De acordo com a Anvisa, com a adoção do GHS, o Brasil poderá usar como subsídio decisões de países que adotem a mesma regra para análise –desde que os produtos tenham padrão de uso semelhante.

Alertas nos rótulos

A proposta prevê ainda mudanças na rotulagem e adoção de novos símbolos para identificar o risco ligado aos produtos.

Produtos extremamente e altamente tóxicos continuariam com faixas vermelhas no rótulo, enquanto aqueles com classificação moderada teriam faixa amarela e os demais, azul e verde.

Já o símbolo de caveira, que hoje indica que se trata de um produto tóxico, seria excluído para as duas novas categorias de risco mais baixo. Por outro lado, passaria a ser adotado também em outros espaços do rótulo, junto com outras imagens.

Neste caso, a figura seria adotada para indicar produtos das três categorias de maior toxicidade, junto com a palavra de advertência: “perigo”. Para as demais, seria adotado um ponto de exclamação, indicando alerta, e a palavra “cuidado” -para os produtos de menor risco.

Também devem ser adotadas frases de alerta -como “fatal se ingerido”, “nocivo se ingerido” e “cuidado: pode ser perigoso se ingerido”- além de imagem que indica o produto pode causar irritação aos olhos e à pele a depender de como é manuseado.

Para Gomes, a mudança visa voltar a chamar a atenção do agricultor aos alertas. Ele diz que a imagem da caveira tem sido “banalizada” nos últimos anos. O prazo previsto para adequação das empresas deverá ser de um ano.

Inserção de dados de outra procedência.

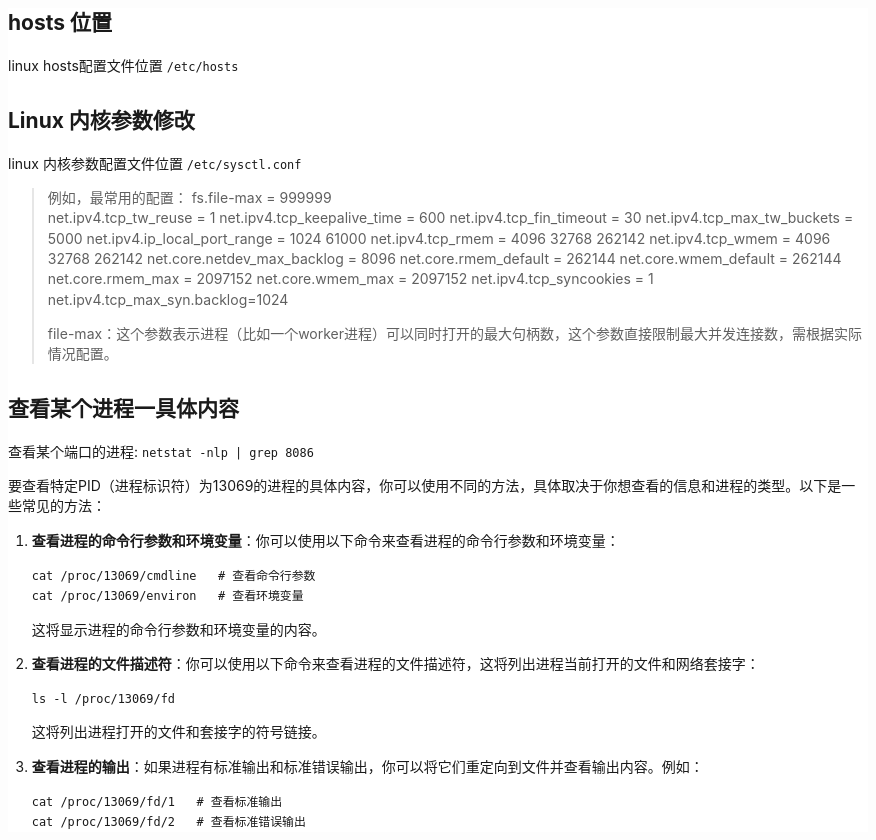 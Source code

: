 ## hosts 位置

linux hosts配置文件位置  `/etc/hosts`

## Linux 内核参数修改

linux 内核参数配置文件位置 `/etc/sysctl.conf`

> 例如，最常用的配置：
> fs.file-max = 999999  
> net.ipv4.tcp_tw_reuse = 1
> net.ipv4.tcp_keepalive_time = 600
> net.ipv4.tcp_fin_timeout = 30
> net.ipv4.tcp_max_tw_buckets = 5000
> net.ipv4.ip_local_port_range = 1024    61000
> net.ipv4.tcp_rmem = 4096 32768 262142
> net.ipv4.tcp_wmem = 4096 32768 262142
> net.core.netdev_max_backlog = 8096
> net.core.rmem_default = 262144
> net.core.wmem_default = 262144
> net.core.rmem_max = 2097152
> net.core.wmem_max = 2097152
> net.ipv4.tcp_syncookies = 1
> net.ipv4.tcp_max_syn.backlog=1024
>
> file-max：这个参数表示进程（比如一个worker进程）可以同时打开的最大句柄数，这个参数直接限制最大并发连接数，需根据实际情况配置。

## 查看某个进程一具体内容

查看某个端口的进程: `netstat -nlp | grep 8086`

要查看特定PID（进程标识符）为13069的进程的具体内容，你可以使用不同的方法，具体取决于你想查看的信息和进程的类型。以下是一些常见的方法：

1. **查看进程的命令行参数和环境变量**：你可以使用以下命令来查看进程的命令行参数和环境变量：

   ```
   cat /proc/13069/cmdline   # 查看命令行参数
   cat /proc/13069/environ   # 查看环境变量
   ```

   这将显示进程的命令行参数和环境变量的内容。

2. **查看进程的文件描述符**：你可以使用以下命令来查看进程的文件描述符，这将列出进程当前打开的文件和网络套接字：

   ```
   ls -l /proc/13069/fd
   ```

   这将列出进程打开的文件和套接字的符号链接。

3. **查看进程的输出**：如果进程有标准输出和标准错误输出，你可以将它们重定向到文件并查看输出内容。例如：

   ```
   cat /proc/13069/fd/1   # 查看标准输出
   cat /proc/13069/fd/2   # 查看标准错误输出
   ```
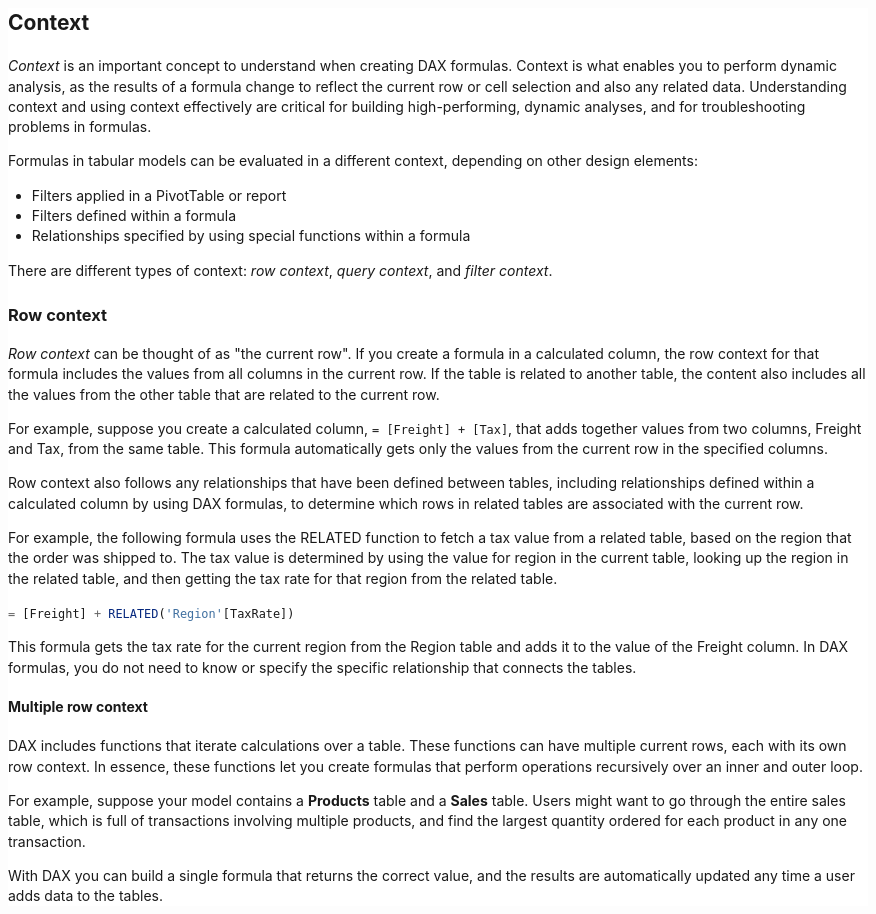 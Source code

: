 ## Context

*Context* is an important concept to understand when creating DAX formulas. Context is what enables you to perform dynamic analysis, as the results of a formula change to reflect the current row or cell selection and also any related data. Understanding context and using context effectively are critical for building high-performing, dynamic analyses, and for troubleshooting problems in formulas.  
  
Formulas in tabular models can be evaluated in a different context, depending on other design elements:  
  
- Filters applied in a PivotTable or report  
- Filters defined within a formula  
- Relationships specified by using special functions within a formula  

There are different types of context: *row context*, *query context*, and *filter context*.  
  
### Row context  

*Row context* can be thought of as "the current row". If you create a formula in a calculated column, the row context for that formula includes the values from all columns in the current row. If the table is related to another table, the content also includes all the values from the other table that are related to the current row.  
  
For example, suppose you create a calculated column, `= [Freight] + [Tax]`, that adds together values from two columns, Freight and Tax, from the same table. This formula automatically gets only the values from the current row in the specified columns.  
  
Row context also follows any relationships that have been defined between tables, including relationships defined within a calculated column by using DAX formulas, to determine which rows in related tables are associated with the current row.  
  
For example, the following formula uses the RELATED function to fetch a tax value from a related table, based on the region that the order was shipped to. The tax value is determined by using the value for region in the current table, looking up the region in the related table, and then getting the tax rate for that region from the related table.  
  
```js  
= [Freight] + RELATED('Region'[TaxRate])  
```  
  
This formula gets the tax rate for the current region from the Region table and adds it to the value of the Freight column. In DAX formulas, you do not need to know or specify the specific relationship that connects the tables.  
  
#### Multiple row context  

DAX includes functions that iterate calculations over a table. These functions can have multiple current rows, each with its own row context.  In essence, these functions let you create formulas that perform operations recursively over an inner and outer loop.  
  
For example, suppose your model contains a **Products** table and a **Sales** table. Users might want to go through the entire sales table, which is full of transactions involving multiple products, and find the largest quantity ordered for each product in any one transaction.  
  
With DAX you can build a single formula that returns the correct value, and the results are automatically updated any time a user adds data to the tables.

Recorde no registro de agrotóxicos

A propostas ocorrem em meio a críticas sobre o aumento no registro de agrotóxicos no país.

Somente neste ano, até o dia 22 de junho, 262 agrotóxicos ganharam esse aval, necessário para que o produto possa ser vendido no mercado e utilizado pelos produtores. É o maior número para o período desde 2005. Os dados são do Ministério da Agricultura.

Responsável pela área de agrotóxicos, o diretor Renato Porto nega que a mudança tenha relação com as demandas do atual governo ou de indústrias que atuam no setor.

“Às vezes parece que é política, que é momento. Não é. Conseguimos agora amadurecimento oportuno para colocar essas normas em pauta”,afirma ele, que lembra que a regra atual do país é de 1992. “Estamos atrasados nessa regulamentação.”

Segundo ele, a medida ajuda o Brasil a coletar informações sobre agrotóxicos. “Isso nos ajuda também em comparações internacionais, como verificar produtos condenados em outros países que precisam ser reavaliados aqui.”

Por outro lado, a mudança também representa uma resposta da Anvisa às críticas de que possuiria agrotóxicos mais tóxicos do que em outros países -daí a defesa por adotar padrão semelhante a outros locais, como a Europa.